Relevant:#2367319: Implement
Relevant:
#2367319: Implement automatic background updates for highly critical security issues
Re: Relevant:#2367319: Implement
Dude said "easy" core updates -- not "automatic".
whats wrong with composer update?
I just run "composer update" from my webroot, how much easier can it get? Maybe consider getting a better host?
Hopefully never.
Hopefully never.
Friends don't let friends overwrite files on their production server. Composer + Git is how it's done.

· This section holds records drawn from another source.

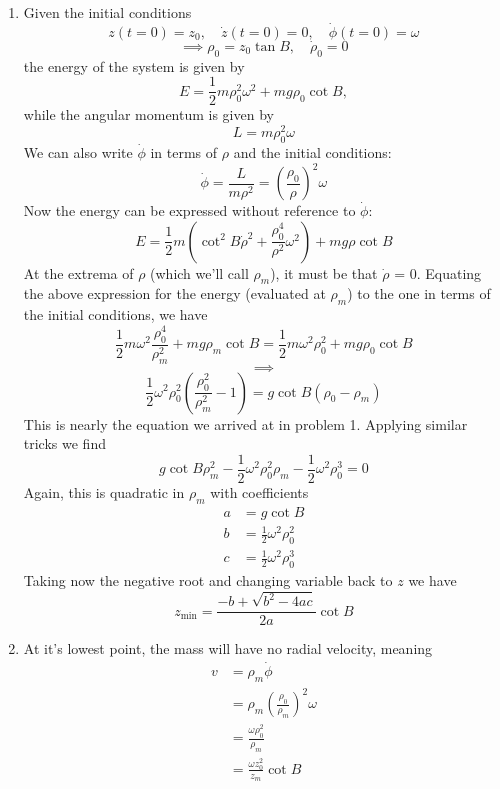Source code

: \documentclass[12pt]{article}
\begin{document}
\begin{enumerate}[label=(\alph*)]
    \item Given the initial conditions
    \[ z(t=0) = z_0, \quad \dot{z}(t=0) = 0, \quad \dot{\phi}(t=0) = \omega \]
    \[ \implies \rho_0 = z_0\tan B, \quad \dot{\rho}_0 = 0  \]
    the energy of the system is given by
    \[ E = \frac{1}{2}m\rho_0^2\omega^2 + mg\rho_0\cot B, \]
    while the angular momentum is given by 
    \[ L = m\rho_0^2\omega \]
    We can also write $\dot{\phi}$ in terms of $\rho$ and the initial conditions:
    \[ \dot{\phi} = \frac{L}{m\rho^2} = \left(\frac{\rho_0}{\rho}\right)^2\omega \]
    Now the energy can be expressed without reference to $\dot{\phi}$:
    \[ E = \frac{1}{2}m\left(\cot^2B\dot{\rho}^2 + \frac{\rho_0^4}{\rho^2}\omega^2\right) + mg\rho\cot B \]
    At the extrema of $\rho$ (which we'll call $\rho_m$), it must be that $\dot{\rho}$ = 0. Equating the above expression for the energy (evaluated at $\rho_m$) to the one in terms of the initial conditions, we have
    \[ \frac{1}{2}m\omega^2\frac{\rho_0^4}{\rho_m^2} + mg\rho_m\cot B = \frac{1}{2}m\omega^2\rho_0^2+ mg\rho_0\cot B \] 
    \[ \implies \]
    \[ \frac{1}{2}\omega^2\rho_0^2\left(\frac{\rho_0^2}{\rho_m^2} - 1\right) = g\cot B \left(\rho_0 - \rho_m\right) \]
    This is nearly the equation we arrived at in problem 1. Applying similar tricks we find
    \[ g\cot B \rho_m^2 - \frac{1}{2}\omega^2\rho_0^2\rho_m - \frac{1}{2}\omega^2\rho_0^3 = 0 \]
    Again, this is quadratic in $\rho_m$ with coefficients
    \begin{align*}
        a &= g\cot B \\
        b &= \frac{1}{2}\omega^2\rho_0^2 \\
        c &= \frac{1}{2}\omega^2\rho_0^3
    \end{align*}
    Taking now the negative root and changing variable back to $z$ we have
    \[ \boxed{z_\text{min} = \frac{-b + \sqrt{b^2 -4ac}}{2a}\cot B } \]

    \item At it's lowest point, the mass will have no radial velocity, meaning
    \begin{align*}
        v &= \rho_m\dot{\phi} \\
        &= \rho_m \left(\frac{\rho_0}{\rho_m}\right)^2\omega \\
        &= \frac{\omega\rho_0^2}{\rho_m} \\
        &= \boxed{\frac{\omega z_0^2}{z_m}\cot B}
    \end{align*}
\end{enumerate}
\end{document}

You are maintaining a complex web application which requires regular security and bug fix updates. Best practices are not optional.
Re: Hopefully never.
Um, there's something called 'back-up' -- which most site-builders (remember them?) are aware of. We certainly don't need lessons on "security! security! security!" -- or at least claims thereof which traditionally have been used -- hey, I've been around for ages -- to suppress thinking about alternative options.
Not impressed.
New Branding for Drupal?
Judging by your response, I guess the _awesome_ new branding for Drupal is:
Hey, gotta face reality. Good luck!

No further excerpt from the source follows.